I can get the minimum value, along with its row and column, on a small dataset using the usual Pandas vectorized operations:

import pandas as pd

data = pd.DataFrame([
  ['A', 'asdf', 1, 2, 3],
  ['B', 'zxcv', 4, 5, 6],
  ['C', 'qwer', 2, 5, 3],
  ['D', 'hjkl', 3, 9, 4],
], columns=['entity', 'code', '2007', '2008', '2009']).set_index('entity')

data_num = data.drop(columns=['code'])

minval = data_num.min().min()
minval_row = data_num.min(axis='columns').idxmin()
minval_col = data_num.min().idxmin()

print(minval, minval_row, minval_col)
# 1 A 2007

However, this requires 3 separate scans over the data, which is inefficient.

It's algorithmically possible to get all 3 of these values in a single pass over the data. Is this possible using the Pandas or Numpy APIs?

Note that I also want to avoid copying the data. I think if you have data of all the same dtype, .to_numpy() won't make a copy, but I'm not 100% sure.

CodePudding user response：

I think you can stack:

s = data_num.stack()
minval = s.idxmin()

print ([s[minval], *minval])

[1, 'A', '2007']

CodePudding user response：

If performance is an issue, numpy is much faster (~10× on 1M values).

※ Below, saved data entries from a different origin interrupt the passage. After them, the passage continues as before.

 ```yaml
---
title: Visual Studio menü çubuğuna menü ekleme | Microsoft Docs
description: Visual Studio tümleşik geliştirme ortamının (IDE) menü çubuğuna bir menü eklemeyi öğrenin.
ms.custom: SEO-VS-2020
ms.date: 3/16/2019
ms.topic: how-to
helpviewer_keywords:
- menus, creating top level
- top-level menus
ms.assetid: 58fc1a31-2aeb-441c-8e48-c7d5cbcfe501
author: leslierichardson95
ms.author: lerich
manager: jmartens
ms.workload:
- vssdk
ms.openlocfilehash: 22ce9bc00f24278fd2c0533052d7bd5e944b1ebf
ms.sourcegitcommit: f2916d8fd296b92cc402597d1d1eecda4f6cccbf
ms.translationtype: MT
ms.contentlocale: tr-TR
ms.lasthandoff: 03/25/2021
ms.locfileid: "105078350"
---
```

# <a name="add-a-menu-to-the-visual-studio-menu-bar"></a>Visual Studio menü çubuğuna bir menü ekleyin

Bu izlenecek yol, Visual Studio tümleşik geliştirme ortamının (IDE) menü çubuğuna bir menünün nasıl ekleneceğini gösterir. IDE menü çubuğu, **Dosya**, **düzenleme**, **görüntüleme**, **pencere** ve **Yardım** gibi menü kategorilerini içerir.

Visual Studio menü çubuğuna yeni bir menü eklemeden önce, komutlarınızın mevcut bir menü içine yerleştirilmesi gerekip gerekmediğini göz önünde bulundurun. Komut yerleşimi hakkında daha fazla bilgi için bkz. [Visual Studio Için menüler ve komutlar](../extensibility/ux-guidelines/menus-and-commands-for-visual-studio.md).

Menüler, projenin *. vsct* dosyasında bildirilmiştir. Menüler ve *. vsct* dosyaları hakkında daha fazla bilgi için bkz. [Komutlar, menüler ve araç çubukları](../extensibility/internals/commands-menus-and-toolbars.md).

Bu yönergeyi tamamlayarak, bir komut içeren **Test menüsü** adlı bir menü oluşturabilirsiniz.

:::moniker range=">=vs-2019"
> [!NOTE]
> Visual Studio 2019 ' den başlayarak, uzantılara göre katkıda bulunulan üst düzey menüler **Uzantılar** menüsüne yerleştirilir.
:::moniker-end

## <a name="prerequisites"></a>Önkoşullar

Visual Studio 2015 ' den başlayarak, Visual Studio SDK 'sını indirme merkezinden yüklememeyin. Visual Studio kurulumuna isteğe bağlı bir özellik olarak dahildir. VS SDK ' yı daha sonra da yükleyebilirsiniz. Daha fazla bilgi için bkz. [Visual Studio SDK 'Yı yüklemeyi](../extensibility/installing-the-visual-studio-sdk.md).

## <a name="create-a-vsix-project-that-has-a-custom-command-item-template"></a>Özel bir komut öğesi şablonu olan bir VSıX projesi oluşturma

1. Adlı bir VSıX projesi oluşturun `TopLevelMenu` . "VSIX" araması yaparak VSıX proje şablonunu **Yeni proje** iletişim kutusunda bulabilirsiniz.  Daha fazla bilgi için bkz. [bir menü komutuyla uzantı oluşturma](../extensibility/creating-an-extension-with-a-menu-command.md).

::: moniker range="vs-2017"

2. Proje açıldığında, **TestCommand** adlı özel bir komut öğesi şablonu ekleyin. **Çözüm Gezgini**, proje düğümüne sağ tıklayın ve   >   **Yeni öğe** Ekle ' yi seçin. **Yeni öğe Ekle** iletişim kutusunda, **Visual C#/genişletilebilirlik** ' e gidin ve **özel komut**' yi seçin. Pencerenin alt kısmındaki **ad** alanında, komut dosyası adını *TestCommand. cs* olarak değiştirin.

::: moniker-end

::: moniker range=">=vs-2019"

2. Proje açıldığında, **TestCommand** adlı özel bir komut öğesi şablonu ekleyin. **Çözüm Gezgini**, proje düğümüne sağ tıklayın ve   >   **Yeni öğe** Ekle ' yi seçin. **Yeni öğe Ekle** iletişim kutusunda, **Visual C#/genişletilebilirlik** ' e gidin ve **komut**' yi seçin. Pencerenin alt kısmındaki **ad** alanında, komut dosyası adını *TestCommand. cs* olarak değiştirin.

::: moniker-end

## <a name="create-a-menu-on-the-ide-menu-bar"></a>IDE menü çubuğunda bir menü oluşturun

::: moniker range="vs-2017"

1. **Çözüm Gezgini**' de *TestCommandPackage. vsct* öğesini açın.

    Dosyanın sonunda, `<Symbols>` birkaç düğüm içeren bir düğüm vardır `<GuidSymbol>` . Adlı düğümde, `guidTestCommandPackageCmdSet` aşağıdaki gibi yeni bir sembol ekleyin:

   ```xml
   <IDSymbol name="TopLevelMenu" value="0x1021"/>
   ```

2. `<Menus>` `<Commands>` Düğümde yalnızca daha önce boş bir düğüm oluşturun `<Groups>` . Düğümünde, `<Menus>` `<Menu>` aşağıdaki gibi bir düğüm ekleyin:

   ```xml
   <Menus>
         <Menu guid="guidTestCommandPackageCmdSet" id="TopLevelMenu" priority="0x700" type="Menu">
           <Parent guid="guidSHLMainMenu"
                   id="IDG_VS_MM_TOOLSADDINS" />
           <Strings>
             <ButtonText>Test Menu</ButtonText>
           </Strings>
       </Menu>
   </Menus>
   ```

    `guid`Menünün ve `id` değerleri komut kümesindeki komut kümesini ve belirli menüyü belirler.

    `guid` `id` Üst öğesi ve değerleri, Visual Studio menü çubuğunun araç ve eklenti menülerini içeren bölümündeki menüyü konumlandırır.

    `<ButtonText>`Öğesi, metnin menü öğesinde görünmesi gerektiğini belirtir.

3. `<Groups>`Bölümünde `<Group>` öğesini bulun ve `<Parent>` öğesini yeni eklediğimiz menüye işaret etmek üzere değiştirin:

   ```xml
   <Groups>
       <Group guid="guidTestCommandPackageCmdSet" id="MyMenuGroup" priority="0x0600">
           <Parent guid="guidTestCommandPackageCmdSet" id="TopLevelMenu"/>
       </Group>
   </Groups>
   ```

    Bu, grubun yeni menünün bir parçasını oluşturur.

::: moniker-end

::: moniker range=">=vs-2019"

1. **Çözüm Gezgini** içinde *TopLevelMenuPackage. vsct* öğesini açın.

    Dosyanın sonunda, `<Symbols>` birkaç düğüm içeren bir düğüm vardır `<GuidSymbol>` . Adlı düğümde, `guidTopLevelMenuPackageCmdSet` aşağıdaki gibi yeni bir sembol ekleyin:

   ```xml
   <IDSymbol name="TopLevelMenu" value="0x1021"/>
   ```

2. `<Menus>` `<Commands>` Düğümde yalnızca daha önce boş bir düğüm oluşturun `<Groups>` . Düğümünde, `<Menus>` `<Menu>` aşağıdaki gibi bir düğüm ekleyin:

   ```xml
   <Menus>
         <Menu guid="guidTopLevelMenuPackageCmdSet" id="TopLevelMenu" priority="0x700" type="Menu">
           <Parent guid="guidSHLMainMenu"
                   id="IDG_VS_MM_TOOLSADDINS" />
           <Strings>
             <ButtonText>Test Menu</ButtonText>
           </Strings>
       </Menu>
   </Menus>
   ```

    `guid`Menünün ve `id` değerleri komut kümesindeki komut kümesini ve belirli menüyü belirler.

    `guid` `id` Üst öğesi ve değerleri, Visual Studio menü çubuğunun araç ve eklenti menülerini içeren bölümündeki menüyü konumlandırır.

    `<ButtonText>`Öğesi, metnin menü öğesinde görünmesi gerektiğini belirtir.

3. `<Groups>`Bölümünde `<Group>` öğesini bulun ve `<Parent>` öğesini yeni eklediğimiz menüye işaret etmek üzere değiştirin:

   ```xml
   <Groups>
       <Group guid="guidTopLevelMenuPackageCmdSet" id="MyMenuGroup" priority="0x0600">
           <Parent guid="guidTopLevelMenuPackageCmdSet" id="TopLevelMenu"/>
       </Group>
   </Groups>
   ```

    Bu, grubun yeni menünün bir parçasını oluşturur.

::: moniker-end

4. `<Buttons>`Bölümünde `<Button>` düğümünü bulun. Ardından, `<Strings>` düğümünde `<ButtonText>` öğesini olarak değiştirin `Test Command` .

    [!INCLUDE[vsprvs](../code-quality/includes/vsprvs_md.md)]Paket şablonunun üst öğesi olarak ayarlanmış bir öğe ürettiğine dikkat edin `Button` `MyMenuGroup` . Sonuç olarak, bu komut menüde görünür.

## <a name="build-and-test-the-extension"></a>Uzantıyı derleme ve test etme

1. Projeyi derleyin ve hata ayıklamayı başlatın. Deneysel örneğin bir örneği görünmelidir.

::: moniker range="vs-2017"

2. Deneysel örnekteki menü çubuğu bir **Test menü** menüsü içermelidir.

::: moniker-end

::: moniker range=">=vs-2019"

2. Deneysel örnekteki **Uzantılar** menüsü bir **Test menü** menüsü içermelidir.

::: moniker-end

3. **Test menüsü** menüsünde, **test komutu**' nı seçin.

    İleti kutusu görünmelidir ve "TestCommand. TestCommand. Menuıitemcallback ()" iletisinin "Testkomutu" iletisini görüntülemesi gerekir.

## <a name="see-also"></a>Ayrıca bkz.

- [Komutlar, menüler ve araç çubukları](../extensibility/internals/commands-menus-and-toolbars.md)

You can get the min from the flatten underlying array using numpy.argmin (single pass), and send back-calculate the position using simple math (fast operation):

import numpy as np
idx = np.argmin(data_num.values)
col = data_num.columns[idx%len(data_num.columns)]
row = data_num.index[idx//len(data_num.columns)]
col, row

output:

('2007', 'A')

Timing on a 1M values dataframe (1000×1000):

# numpy solution above
943 µs ± 5.13 µs per loop (mean ± std. dev. of 7 runs, 1000 loops each)

# pandas df.stack().idxmin()
10.7 ms ± 844 µs per loop (mean ± std. dev. of 7 runs, 100 loops each)